The jump to horticulture sales came in 1980 with Ball Seed Company and a relocation to Naperville, IL. That move marked the start of what would become 41 years on the road, including 13 with EHR, serving Northern Ohio. Calling on wholesale growers and independent garden centers, many of them stock geranium growers in those early years, Mark built relationships through a firsthand understanding of their crops, their operations, and their pressures. His passion for horticulture and his love of teaching shaped the way he approached sales from day one, and it still shows in the philosophy he carries today:
“The best sales reps in this industry take care of their customers,” he says, “and in return, their customers take care of them.”
Across four decades, Mark has represented what he calls “the four best horticultural brokerage companies” in the country. Still, the part he talks about most is not the résumé line, but the people. “I’ve worked with the brightest and best in this industry,” he says. “I truly love the family aspect of the horticulture businesses I’ve called on and serviced over these years.”
His commitment to horticulture reaches well beyond his sales territory. Mark served as Northeast Ohio Representative to the CFAES Alumni Board at Ohio State from 2018 through June 2024, and in 2020 joined the D.C. Kiplinger Chair Advisory Committee, supporting the first endowed Chair in floriculture in the United States. He was a student in Kip’s last floriculture class in 1977. “He taught us that plants are like people,” Mark reflects. “Good roots provide stability and nutrition.” He carries that lesson with him still. It’s a fitting idea for someone who has spent a lifetime helping others do exactly that. Each semester, he also joins Ohio State ATI Wooster’s Phone a STEM Professional program, talking with chemistry students about careers in horticulture.
Outside of work, Mark and his wife Linda live in Westlake, Ohio. They have built quite the Buckeye household, as proud parents to three daughters and three sons-in-law, all Ohio State Buckeyes.
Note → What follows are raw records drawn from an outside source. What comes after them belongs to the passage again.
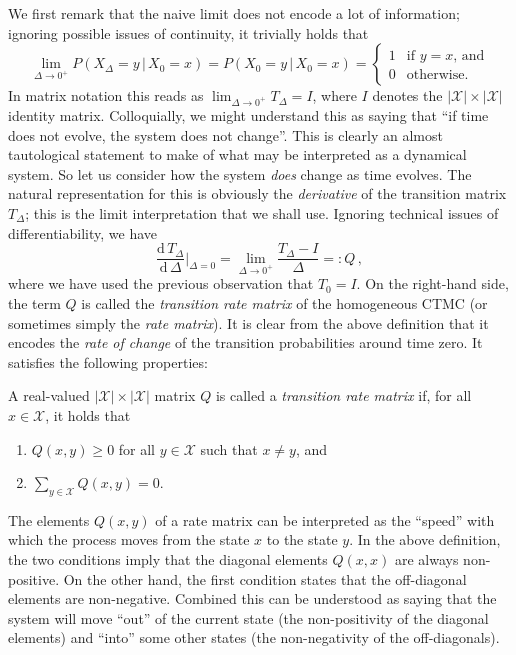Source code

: \documentclass[graybox]{svmult}
\newcommand{\states}{\mathcal{X}}
\begin{document}
We first remark that the naive limit does not encode a lot of information; ignoring possible issues of continuity, it trivially holds that
\begin{equation}\label{eq:time_zero_is_id}
\lim_{\Delta\to 0^+} P(X_{\Delta}=y\,\vert\,X_0=x) = P(X_0=y\,\vert\,X_0=x) = \begin{cases}
1 & \text{if $y=x$, and} \\
0 & \text{otherwise.}
\end{cases}
\end{equation}
In matrix notation this reads as $\lim_{\Delta\to0^+}T_\Delta = I$, where $I$ denotes the $\lvert\states\rvert\times \lvert\states\rvert$ identity matrix. Colloquially, we might understand this as saying that ``if time does not evolve, the system does not change''. This is clearly an almost tautological statement to make of what may be interpreted as a dynamical system. So let us consider how the system \emph{does} change as time evolves. The natural representation for this is obviously the \emph{derivative} of the transition matrix $T_\Delta$; this is the limit interpretation that we shall use. Ignoring technical issues of differentiability, we have
\begin{equation}\label{eq:rate_mat_is_deriv}
\frac{\mathrm{d}\,T_\Delta}{\mathrm{d}\,\Delta}\bigg\vert_{\Delta=0} = \lim_{\Delta\to0^+}\frac{T_\Delta - I}{\Delta} =: Q\,,
\end{equation}
where we have used the previous observation that $T_0=I$. On the right-hand side, the term $Q$ is called the \emph{transition rate matrix} of the homogeneous CTMC (or sometimes simply the \emph{rate matrix}). It is clear from the above definition that it encodes the \emph{rate of change} of the transition probabilities around time zero. It satisfies the following properties:
\begin{definition}\label{def:trans_rate_matrix}
A real-valued $\lvert\states\rvert\times\lvert\states\rvert$ matrix $Q$ is called a \emph{transition rate matrix} if, for all $x\in\states$, it holds that
\begin{enumerate}
\item $Q(x,y)\geq 0$ for all $y\in\states$ such that $x\neq y$, and
\item $\sum_{y\in\states}Q(x,y)=0$.
\end{enumerate}
\end{definition}
The elements $Q(x,y)$ of a rate matrix can be interpreted as the ``speed'' with which the process moves from the state $x$ to the state $y$. In the above definition, the two conditions imply that the diagonal elements $Q(x,x)$ are always non-positive. On the other hand, the first condition states that the off-diagonal elements are non-negative. Combined this can be understood as saying that the system will move ``out'' of the current state (the non-positivity of the diagonal elements) and ``into'' some other states (the non-negativity of the off-diagonals).
\end{document}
They’re also grandparents to four grandsons, with the newest having joined the family in February 2026. Their whole crew lives in the Columbus area, which makes for loud football Saturdays and an easy commute for grandparent visits.
Thank you, Mark, for bringing six decades of experience, a teacher’s instinct, and the kind of credibility that can only be grown over time.
- Fun Fact: In 2007, thanks to Syngenta, Mark began donating blood through the American Red Cross. In 2021, he started donating platelets, which have since been sent to hospitals in Ohio, Michigan, and Indiana to help treat patients with cancer, chronic diseases, and traumatic injuries. In 2024, he participated in the Big Ten Abbott Blood Challenge, representing The Ohio State University.